Section II - UNE GARANTIE EUROPEENNE ET INTERNATIONALE
:
LE DROIT AU PROCES EQUITABLE
105. De nos jours, le Droit au Procès Equitable fait
partie intégrante des droits fondamentaux des individus. De nombreux
ordres juridiques ont transcrit ce droit fondamental qui vient originellement
des ordres juridiques Européen et international.
§ 1. LA CONVENTION EUROPEENNE POUR LA PROTECTION ET
LA
SAUVEGARDE DES DROITS DE L'HOMME (CEDH)
106. La Convention Européenne pour La Protection et la
Sauvegarde des Droits de l'Homme (CEDH) est une des conventions
européennes à laquelle il est le plus fait appel par les
citoyens. Elle est entrée en vigueur le 3 septembre 1953.67
Son article 6 garantit le droit à un procès équitable pour
chacun et plus particulièrement dans le paragraphe (1) le droit à
un tribunal indépendant et impartial.
107. La CEDH a été incorporée dans la
plupart des lois nationales par des mesures de transposition ou de
ratification. Le premier Etat à ratifier la CEDH était le Royaume
Uni en 1951, et le Human Right Act 199868 permet de donner un effet
domestique plus effectif, en facilitant l'accès des individus à
la Cour anglaise. La France, au contraire, a ratifié la CEDH en 1974
uniquement, même si la Cour est basée à Strasbourg.
108. Aucune référence à l'arbitrage
n'est faite ni dans la CEDH, ni dans les travaux préparatoire*.

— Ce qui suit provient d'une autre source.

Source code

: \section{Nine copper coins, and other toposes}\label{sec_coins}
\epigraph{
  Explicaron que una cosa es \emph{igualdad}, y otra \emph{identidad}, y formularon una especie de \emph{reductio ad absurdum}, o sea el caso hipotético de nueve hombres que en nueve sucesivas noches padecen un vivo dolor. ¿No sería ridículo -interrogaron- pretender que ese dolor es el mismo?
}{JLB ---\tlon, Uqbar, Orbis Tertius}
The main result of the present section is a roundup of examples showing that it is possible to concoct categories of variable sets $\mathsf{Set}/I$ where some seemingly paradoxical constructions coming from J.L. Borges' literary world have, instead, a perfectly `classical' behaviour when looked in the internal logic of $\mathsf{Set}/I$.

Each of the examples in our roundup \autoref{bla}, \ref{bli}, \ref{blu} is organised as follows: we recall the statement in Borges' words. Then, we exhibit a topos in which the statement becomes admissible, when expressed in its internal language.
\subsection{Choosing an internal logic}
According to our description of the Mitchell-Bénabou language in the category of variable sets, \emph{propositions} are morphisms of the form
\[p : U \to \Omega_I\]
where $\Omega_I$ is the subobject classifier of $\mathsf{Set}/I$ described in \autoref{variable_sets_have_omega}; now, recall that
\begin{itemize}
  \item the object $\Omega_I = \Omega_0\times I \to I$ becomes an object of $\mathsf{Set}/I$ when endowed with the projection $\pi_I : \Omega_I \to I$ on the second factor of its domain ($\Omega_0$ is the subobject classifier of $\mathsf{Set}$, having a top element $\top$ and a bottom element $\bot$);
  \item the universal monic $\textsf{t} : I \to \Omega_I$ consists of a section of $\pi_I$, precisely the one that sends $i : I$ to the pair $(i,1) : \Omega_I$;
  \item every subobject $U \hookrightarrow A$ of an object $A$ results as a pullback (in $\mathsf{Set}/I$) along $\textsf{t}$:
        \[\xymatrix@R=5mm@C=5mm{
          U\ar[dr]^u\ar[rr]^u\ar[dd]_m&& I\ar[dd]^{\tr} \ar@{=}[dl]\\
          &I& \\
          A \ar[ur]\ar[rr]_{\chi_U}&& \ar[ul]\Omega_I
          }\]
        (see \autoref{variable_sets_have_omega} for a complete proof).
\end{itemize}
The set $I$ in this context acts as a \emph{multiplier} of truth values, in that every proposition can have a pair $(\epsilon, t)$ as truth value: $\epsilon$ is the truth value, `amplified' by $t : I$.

Dès lors, il convient de s'interroger sur la possible extension de
l'article 6 aux tribunaux arbitraux. Il est très compréhensible
que la mention de tribunal « établi par la loi
»69 est peu compatible avec le tribunal arbitral, puisque
celui-ci est établi par la volonté des parties à travers
la convention arbitrale. De plus, il est difficile d'appliquer à
l'arbitrage la publicité des procédures puisque l'arbitrage est,
par principe, une justice privée destinée à rester
confidentielle la plupart du temps.
109. Pourtant, même si l'applicabilité directe
de cet article à l'arbitrage ne semble pas explicite, les juridictions
nationales invalideraient de toute façon une sentence ne respectant pas
l'indépendance et l'impartialité de l'arbitre, pas
nécessairement sur le fondement de la violation de l'article 6, mais
pour une violation de l'Ordre Public.70 De plus, certains auteurs
ont montré que si l'arbitrage n'est pas directement concerné par
cet article, ce principe doit servir d'inspiration à la justice
privée71 tout comme à la justice publique. Tôt
ou tard, l'arbitrage devra se conformer à cet article puisque, dans les
faits, la remise en cause
67 Signée à Rome le 4 novembre 1950 par
les Etats-membres du Conseil de l'Europe.
68 Human Rights Act 1998, 1998, Chapter 42, 9 November
1998.
69 Article 6 (1) of ECHR.
70 P. COURBE, « L'indépendance et
l'impartialité de l'arbitre », Recueil Dalloz, 1999, p 497.
71 C. JAROSSON, « l'arbitrage et la Convention
Européenne des Droits des l'Homme, Rev. Arb. 1989, p.573.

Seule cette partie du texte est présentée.